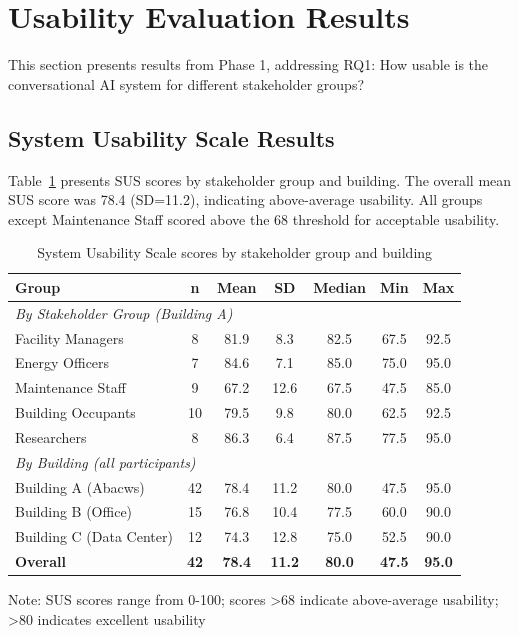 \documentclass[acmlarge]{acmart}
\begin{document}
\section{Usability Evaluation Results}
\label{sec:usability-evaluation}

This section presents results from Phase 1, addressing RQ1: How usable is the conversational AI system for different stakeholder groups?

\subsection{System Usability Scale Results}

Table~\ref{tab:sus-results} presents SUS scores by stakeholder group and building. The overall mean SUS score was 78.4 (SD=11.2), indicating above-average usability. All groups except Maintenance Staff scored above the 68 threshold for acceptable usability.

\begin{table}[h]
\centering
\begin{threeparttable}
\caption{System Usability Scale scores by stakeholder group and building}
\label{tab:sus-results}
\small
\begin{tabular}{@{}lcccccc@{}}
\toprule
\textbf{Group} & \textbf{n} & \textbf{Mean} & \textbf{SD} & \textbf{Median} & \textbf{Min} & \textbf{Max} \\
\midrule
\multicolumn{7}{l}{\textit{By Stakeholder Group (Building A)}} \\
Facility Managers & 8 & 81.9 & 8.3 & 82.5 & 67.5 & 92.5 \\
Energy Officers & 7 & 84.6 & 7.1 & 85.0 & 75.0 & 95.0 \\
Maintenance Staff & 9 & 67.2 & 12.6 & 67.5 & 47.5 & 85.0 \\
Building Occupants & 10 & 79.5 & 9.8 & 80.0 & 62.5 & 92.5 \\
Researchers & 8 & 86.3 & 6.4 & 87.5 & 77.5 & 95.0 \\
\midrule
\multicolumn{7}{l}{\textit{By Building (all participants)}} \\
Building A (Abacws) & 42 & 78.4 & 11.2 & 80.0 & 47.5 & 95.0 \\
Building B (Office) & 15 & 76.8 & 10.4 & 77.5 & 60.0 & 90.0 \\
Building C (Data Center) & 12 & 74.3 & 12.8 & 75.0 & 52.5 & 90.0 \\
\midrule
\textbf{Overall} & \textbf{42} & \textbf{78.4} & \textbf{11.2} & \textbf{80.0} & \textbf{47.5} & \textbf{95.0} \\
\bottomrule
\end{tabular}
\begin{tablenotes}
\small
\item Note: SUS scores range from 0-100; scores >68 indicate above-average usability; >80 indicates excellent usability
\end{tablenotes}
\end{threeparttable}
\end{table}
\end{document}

+--

[Task objective]:
Please set down the whole listing above exactly and skip every picture.

[Your solution]:
 \documentclass[acmlarge]{acmart}
\begin{document}
\section{Usability Evaluation Results}
\label{sec:usability-evaluation}

This section presents results from Phase 1, addressing RQ1: How usable is the conversational AI system for different stakeholder groups?

\subsection{System Usability Scale Results}

Table~\ref{tab:sus-results} presents SUS scores by stakeholder group and building. The overall mean SUS score was 78.4 (SD=11.2), indicating above-average usability. All groups except Maintenance Staff scored above the 68 threshold for acceptable usability.

\begin{table}[h]
\centering
\begin{threeparttable}
\caption{System Usability Scale scores by stakeholder group and building}
\label{tab:sus-results}
\small
\begin{tabular}{@{}lcccccc@{}}
\toprule
\textbf{Group} & \textbf{n} & \textbf{Mean} & \textbf{SD} & \textbf{Median} & \textbf{Min} & \textbf{Max} \\
\midrule
\multicolumn{7}{l}{\textit{By Stakeholder Group (Building A)}} \\
Facility Managers & 8 & 81.9 & 8.3 & 82.5 & 67.5 & 92.5 \\
Energy Officers & 7 & 84.6 & 7.1 & 85.0 & 75.0 & 95.0 \\
Maintenance Staff & 9 & 67.2 & 12.6 & 67.5 & 47.5 & 85.0 \\
Building Occupants & 10 & 79.5 & 9.8 & 80.0 & 62.5 & 92.5 \\
Researchers & 8 & 86.3 & 6.4 & 87.5 & 77.5 & 95.0 \\
\midrule
\multicolumn{7}{l}{\textit{By Building (all participants)}} \\
Building A (Abacws) & 42 & 78.4 & 11.2 & 80.0 & 47.5 & 95.0 \\
Building B (Office) & 15 & 76.8 & 10.4 & 77.5 & 60.0 & 90.0 \\
Building C (Data Center) & 12 & 74.3 & 12.8 & 75.0 & 52.5 & 90.0 \\
\midrule
\textbf{Overall} & \textbf{42} & \textbf{78.4} & \textbf{11.2} & \textbf{80.0} & \textbf{47.5} & \textbf{95.0} \\
\bottomrule
\end{tabular}
\begin{tablenotes}
\small
\item Note: SUS scores range from 0-100; scores >68 indicate above-average usability; >80 indicates excellent usability
\end{tablenotes}
\end{threeparttable}
\end{table}
\end{document}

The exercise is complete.